Menu-to-Insight: OCR & RAG Pipeline

PythonFastAPIDockerOllamaQdrantPaddleOCROpenCVSQL
Project screenshot
1 / 5

Overview

This project was built to explore the backend design of food tracking applications. It includes a restaurant menu analysis feature that provides convenient, personalised food recommendations by grounding insights in verified nutritional data.

The system uses a RAG pipeline to ingest menu images via OCR -> retrieve nutritional context through Qdrant vector search -> generate dietary recommendations using a local Ollama model (Qwen-2.5).

The project is structured as a modular pipeline, where each service handles a focused responsibility - making the system easier to observe, scale and debug.

What it does

Menu Image Processing (OCR):

  • Ingests an uploaded image of a restaurant menu
  • Preprocesses and enhances the image to improve text clarity
  • Detects and segments text regions within the image via PaddleOCR detector
  • Extracts text from each region individually via PaddleOCR Recognisor -Reconstructs the extracted text into complete, ordered menu item - Outputs structured menu items ready for analysis.

Menu Analysis & Recommendation (RAG):

  • Accepts extracted menu items, which do not contain nutritional information by default
  • Converts each menu item into embeddings
  • Semantically matches each item against a Qdrant database of verified foods with known nutritional values
  • Infers calories and macros (protein, carbs, fats) based on the closest matching foods or ingredients
  • Applies a similarity threshold to ensure only high-confidence matches are used
  • Builds a prompt combining enriched menu data with the user’s dietary goals
  • Generates personalised food recommendations with clear reasoning, constrained to the retrieved nutritional context.

Food Logging:

  • Allows users to search for foods and log them with a specified quantity
  • Stores logged foods with their nutritional values for tracking
  • Generates a short AI summary after each log, reflecting on the meal and suggesting small improvements
  • Tracks daily progress against calorie and protein targets
  • Allows users to edit edit or delete existing food entries
  • Updates recommended intake dynamically when users change their goals.

Architecture

The system is built as a set of containerised services, where each service handles a distinct responsibility:

  • API Service – Entry point that accepts menu images, handles the flow between services, and sends data to the LLM.
  • Vision Service – Preprocesses images and extracts structured text using PaddleOCR and OpenCV.
  • Vector Service – Generates embeddings and performs semantic retrieval using Qdrant.
  • Relational Service – Stores nutritional data and user food logs using SQLite and SQLAlchemy.
  • Local LLM – An Ollama-hosted model generates recommendations grounded in retrieved nutritional context.

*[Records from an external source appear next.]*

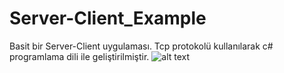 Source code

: # Server-Client_Example
Basit bir Server-Client uygulaması.
Tcp protokolü kullanılarak c# programlama dili ile geliştirilmiştir.
![alt text](https://www.google.com.hk/url?sa=i&rct=j&q=&esrc=s&source=images&cd=&cad=rja&uact=8&ved=0ahUKEwixsMfH0_XTAhUCXBQKHeecCXcQjRwIBw&url=https%3A%2F%2Fwww.izlesene.com%2Fliste%2Fkus-sesi&psig=AFQjCNH15iefchCHvdcqtD8gyQdd_2_u7w&ust=1495066571736469)
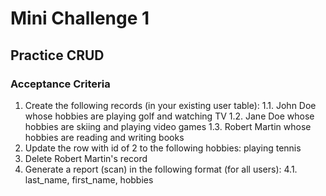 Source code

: # Mini Challenge 1

## Practice CRUD

### Acceptance Criteria
1. Create the following records (in your existing user table):
1.1. John Doe whose hobbies are playing golf and watching TV
1.2. Jane Doe whose hobbies are skiing and playing video games
1.3. Robert Martin whose hobbies are reading and writing books
2. Update the row with id of 2 to the following hobbies: playing tennis
3. Delete Robert Martin's record
4. Generate a report (scan) in the following format (for all users):
4.1. last_name, first_name, hobbies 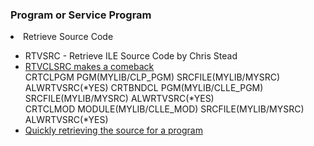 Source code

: <h3>Program or Service Program</h3>
<li>Retrieve Source Code</li>
<ul>
  <li>RTVSRC - Retrieve ILE Source Code by Chris Stead</li>
  <li><a href="https://www.rpgpgm.com/2014/06/rtvclsrc-makes-comeback.html">RTVCLSRC makes a comeback</a></li>
  CRTCLPGM PGM(MYLIB/CLP_PGM) SRCFILE(MYLIB/MYSRC) ALWRTVSRC(*YES)
  CRTBNDCL PGM(MYLIB/CLLE_PGM) SRCFILE(MYLIB/MYSRC) ALWRTVSRC(*YES)<br />
  CRTCLMOD MODULE(MYLIB/CLLE_MOD) SRCFILE(MYLIB/MYSRC) ALWRTVSRC(*YES)
  <li><a href="https://www.rpgpgm.com/2016/09/quickly-retrieving-source-for-program.html">Quickly retrieving the source for a program</a></li>
</ul>

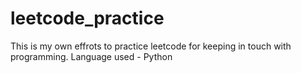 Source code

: # leetcode_practice
This is my own effrots to practice leetcode for keeping in touch with programming. Language used - Python
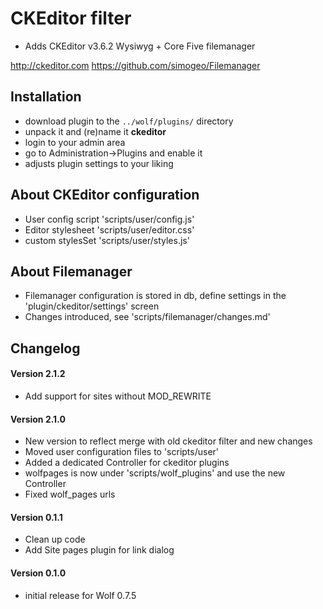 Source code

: CKEditor filter
===============

- Adds CKEditor v3.6.2 Wysiwyg + Core Five filemanager

http://ckeditor.com
https://github.com/simogeo/Filemanager

## Installation

- download plugin to the <code>../wolf/plugins/</code> directory
- unpack it and (re)name it **ckeditor**
- login to your admin area
- go to Administration->Plugins and enable it
- adjusts plugin settings to your liking

## About CKEditor configuration

- User config script 'scripts/user/config.js' 
- Editor stylesheet  'scripts/user/editor.css'
- custom stylesSet   'scripts/user/styles.js'

## About Filemanager

- Filemanager configuration is stored in db, define settings in the 'plugin/ckeditor/settings' screen
- Changes introduced, see 'scripts/filemanager/changes.md'

## Changelog

#### Version 2.1.2

- Add support for sites without MOD_REWRITE

#### Version 2.1.0

- New version to reflect merge with old ckeditor filter and new changes
- Moved user configuration files to 'scripts/user'
- Added a dedicated Controller for ckeditor plugins
- wolfpages is now under 'scripts/wolf_plugins' and use the new Controller
- Fixed wolf_pages urls

#### Version 0.1.1

- Clean up code
- Add Site pages plugin for link dialog

#### Version 0.1.0

- initial release for Wolf 0.7.5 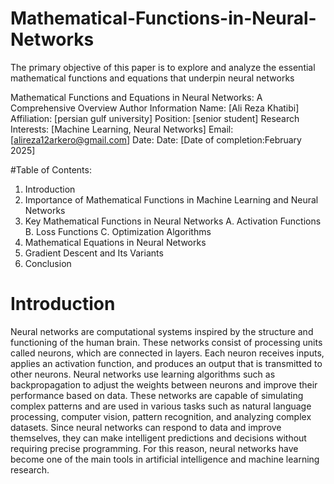 # Mathematical-Functions-in-Neural-Networks
The primary objective of this paper is to explore and analyze the essential mathematical functions and equations that underpin neural networks

Mathematical Functions and Equations in Neural Networks: A Comprehensive Overview
Author Information
Name: [Ali Reza Khatibi]
Affiliation: [persian gulf university]
Position: [senior student]
Research Interests: [Machine Learning, Neural Networks]
Email: [alireza12arkero@gmail.com]
Date:
Date: [Date of completion:February 2025]

#Table of Contents:

1. Introduction
2. Importance of Mathematical Functions in Machine Learning and Neural Networks
3. Key Mathematical Functions in Neural Networks
A. Activation Functions
B. Loss Functions
C. Optimization Algorithms
4. Mathematical Equations in Neural Networks
5. Gradient Descent and Its Variants
6. Conclusion

# Introduction
Neural networks are computational systems inspired by the structure and functioning of the
human brain. These networks consist of processing units called neurons, which are
connected in layers. Each neuron receives inputs, applies an activation function, and
produces an output that is transmitted to other neurons. Neural networks use learning
algorithms such as backpropagation to adjust the weights between neurons and improve
their performance based on data. These networks are capable of simulating complex
patterns and are used in various tasks such as natural language processing, computer vision,
pattern recognition, and analyzing complex datasets. Since neural networks can respond to
data and improve themselves, they can make intelligent predictions and decisions without
requiring precise programming. For this reason, neural networks have become one of the
main tools in artificial intelligence and machine learning research.

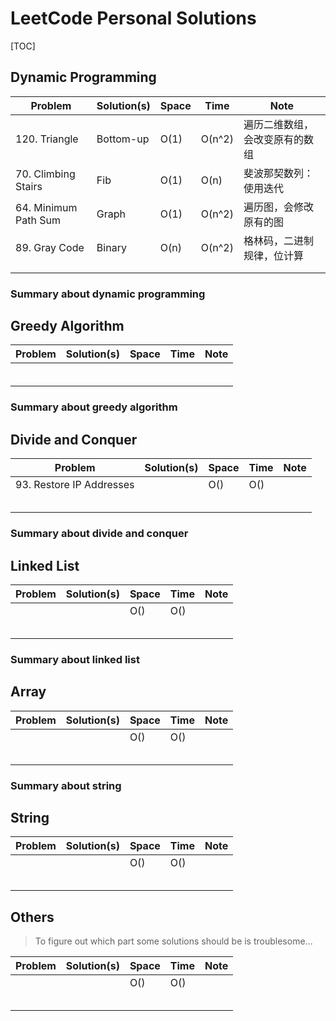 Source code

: 

# LeetCode Personal Solutions

[TOC]

 



 ## Dynamic Programming






| Problem       | Solution(s) | Space | Time   | Note                        
| ------------- | ----------- | ----- | ------ | ---------------------- 
| 120. Triangle | Bottom-up   | O(1)  | O(n^2) | 遍历二维数组，会改变原有的数组
|  70. Climbing Stairs   | Fib         |     O(1)        |O(n)       |  斐波那契数列：使用迭代                                    
|  64. Minimum Path Sum  | Graph           |     O(1)        | O(n^2)      |  遍历图，会修改原有的图                         
|   89. Gray Code            |   Binary          | O(n)      | O(n^2)       |     格林码，二进制规律，位计算                        |
|               |             |       |        |                             |
|               |             |       |        |



### Summary about dynamic programming





## Greedy Algorithm

| Problem       | Solution(s) | Space | Time   | Note                        
| ------------- | ----------- | ----- | ------ | ---------------------- |
| |    |  |  |  |
|               |             |       |        |                              |
|               |             |       |        |                              |
|               |             |       |        |                             |
|               |             |       |        |                             |
|               |             |       |        ||



### Summary about greedy algorithm





## Divide and Conquer

| Problem                  | Solution(s) | Space | Time | Note |
| ------------------------ | ----------- | ----- | ---- | ---- |
| 93. Restore IP Addresses |             | O()   | O()  |      |
|                          |             |       |      |      |
|                          |             |       |      |      |
|                          |             |       |      |      |
|                          |             |       |      |      |
|                          |             |       |      |      |



### Summary about divide and conquer





## Linked List

| Problem       | Solution(s) | Space | Time   | Note                        |
| ------------- | ----------- | ----- | ------ | ---------------------- |
|  |    | O() | O() |  |
|               |             |       |        |                              |
|               |             |       |        |                              |
|               |             |       |        |                             |
|               |             |       |        |                             |
|               |             |       |        ||



### Summary about linked list 





## Array

| Problem       | Solution(s) | Space | Time   | Note                        |
| ------------- | ----------- | ----- | ------ | ---------------------- |
|  |    | O()  | O() |  |
|               |             |       |        |                              |
|               |             |       |        |                              |
|               |             |       |        |                             |
|               |             |       |        |                             |
|               |             |       |        ||



### Summary about string





## String

| Problem       | Solution(s) | Space | Time   | Note                        |
| ------------- | ----------- | ----- | ------ | ---------------------- |
|  |    | O()  | O() |  |
|               |             |       |        |                              |
|               |             |       |        |                              |
|               |             |       |        |                             |
|               |             |       |        |                             |
|               |             |       |        ||





## Others

>To figure out which part some solutions should be is troublesome...



| Problem | Solution(s) | Space | Time | Note |
| ------- | ----------- | ----- | ---- | ---- |
|         |             | O()   | O()  |      |
|         |             |       |      |      |
|         |             |       |      |      |
|         |             |       |      |      |
|         |             |       |      |      |
|         |             |       |      |      |



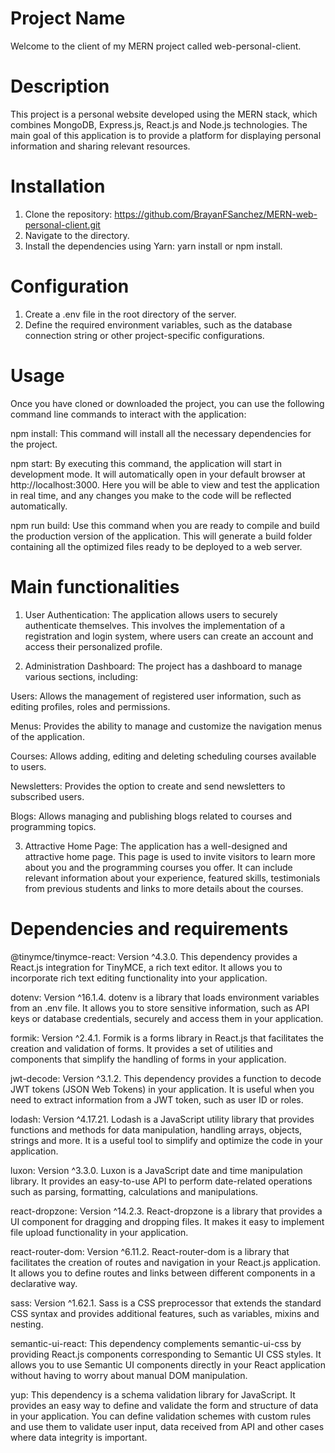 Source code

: # Project Name
Welcome to the client of my MERN project called web-personal-client.

# Description
This project is a personal website developed using the MERN stack, which combines MongoDB, Express.js, React.js and Node.js technologies. The main goal of this application is to provide a platform for displaying personal information and sharing relevant resources.

# Installation
1. Clone the repository: https://github.com/BrayanFSanchez/MERN-web-personal-client.git
2. Navigate to the directory.
3. Install the dependencies using Yarn: yarn install or npm install.

# Configuration
1. Create a .env file in the root directory of the server.
2. Define the required environment variables, such as the database connection string or other project-specific configurations.

# Usage
Once you have cloned or downloaded the project, you can use the following command line commands to interact with the application:

npm install: This command will install all the necessary dependencies for the project.

npm start: By executing this command, the application will start in development mode. It will automatically open in your default browser at http://localhost:3000. Here you will be able to view and test the application in real time, and any changes you make to the code will be reflected automatically.

npm run build: Use this command when you are ready to compile and build the production version of the application. This will generate a build folder containing all the optimized files ready to be deployed to a web server.

# Main functionalities
1. User Authentication: The application allows users to securely authenticate themselves. This involves the implementation of a registration and login system, where users can create an account and access their personalized profile.

2. Administration Dashboard: The project has a dashboard to manage various sections, including:

Users: Allows the management of registered user information, such as editing profiles, roles and permissions.

Menus: Provides the ability to manage and customize the navigation menus of the application.

Courses: Allows adding, editing and deleting scheduling courses available to users.

Newsletters: Provides the option to create and send newsletters to subscribed users.

Blogs: Allows managing and publishing blogs related to courses and programming topics.

3. Attractive Home Page: The application has a well-designed and attractive home page. This page is used to invite visitors to learn more about you and the programming courses you offer. It can include relevant information about your experience, featured skills, testimonials from previous students and links to more details about the courses.

# Dependencies and requirements
@tinymce/tinymce-react: Version ^4.3.0. This dependency provides a React.js integration for TinyMCE, a rich text editor. It allows you to incorporate rich text editing functionality into your application.

dotenv: Version ^16.1.4. dotenv is a library that loads environment variables from an .env file. It allows you to store sensitive information, such as API keys or database credentials, securely and access them in your application.

formik: Version ^2.4.1. Formik is a forms library in React.js that facilitates the creation and validation of forms. It provides a set of utilities and components that simplify the handling of forms in your application.

jwt-decode: Version ^3.1.2. This dependency provides a function to decode JWT tokens (JSON Web Tokens) in your application. It is useful when you need to extract information from a JWT token, such as user ID or roles.

lodash: Version ^4.17.21. Lodash is a JavaScript utility library that provides functions and methods for data manipulation, handling arrays, objects, strings and more. It is a useful tool to simplify and optimize the code in your application.

luxon: Version ^3.3.0. Luxon is a JavaScript date and time manipulation library. It provides an easy-to-use API to perform date-related operations such as parsing, formatting, calculations and manipulations.

react-dropzone: Version ^14.2.3. React-dropzone is a library that provides a UI component for dragging and dropping files. It makes it easy to implement file upload functionality in your application.

react-router-dom: Version ^6.11.2. React-router-dom is a library that facilitates the creation of routes and navigation in your React.js application. It allows you to define routes and links between different components in a declarative way.

sass: Version ^1.62.1. Sass is a CSS preprocessor that extends the standard CSS syntax and provides additional features, such as variables, mixins and nesting.

semantic-ui-react: This dependency complements semantic-ui-css by providing React.js components corresponding to Semantic UI CSS styles. It allows you to use Semantic UI components directly in your React application without having to worry about manual DOM manipulation.

yup: This dependency is a schema validation library for JavaScript. It provides an easy way to define and validate the form and structure of data in your application. You can define validation schemes with custom rules and use them to validate user input, data received from API and other cases where data integrity is important.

Each service follows a consistent internal structure:

  • Routes expose APIs and handle request/response flow
  • Services encapsulate business logic, keeping routes clean and focused on orchestration
  • Schemas enforce data structure and ensure consistency across services

This separation of concerns keeps the system modular - making services easier to scale, debug and replace independently.

Demonstrates

  • Designed a containerised, service-based architecture orchestrated with Docker Compose.
  • Implemented an OCR pipeline using PaddleOCR and OpenCV for layout detection and text extraction.
  • Built a RAG pipeline combining Qdrant vector search with Ollama-based LLM inference.
  • Developed a full-stack application with a clear separation between frontend and backend.
  • Integrated structured logging across services to support debugging and system reliability.
  • Used local LLMs to maintain user privacy and ground responses in retrieved data, reducing hallucinations.

Tech Stack

Python, FastAPI, Docker, Ollama, Qdrant, PaddleOCR, OpenCV, SQLAlchemy, Pandas

Possible Extensions

  • Multi-user authentication and personal dietary profiles.
  • Long-term nutritional analytics and progress tracking.
  • Conversational meal planning powered by RAG.
  • Faster food logging from photos or quick inputs.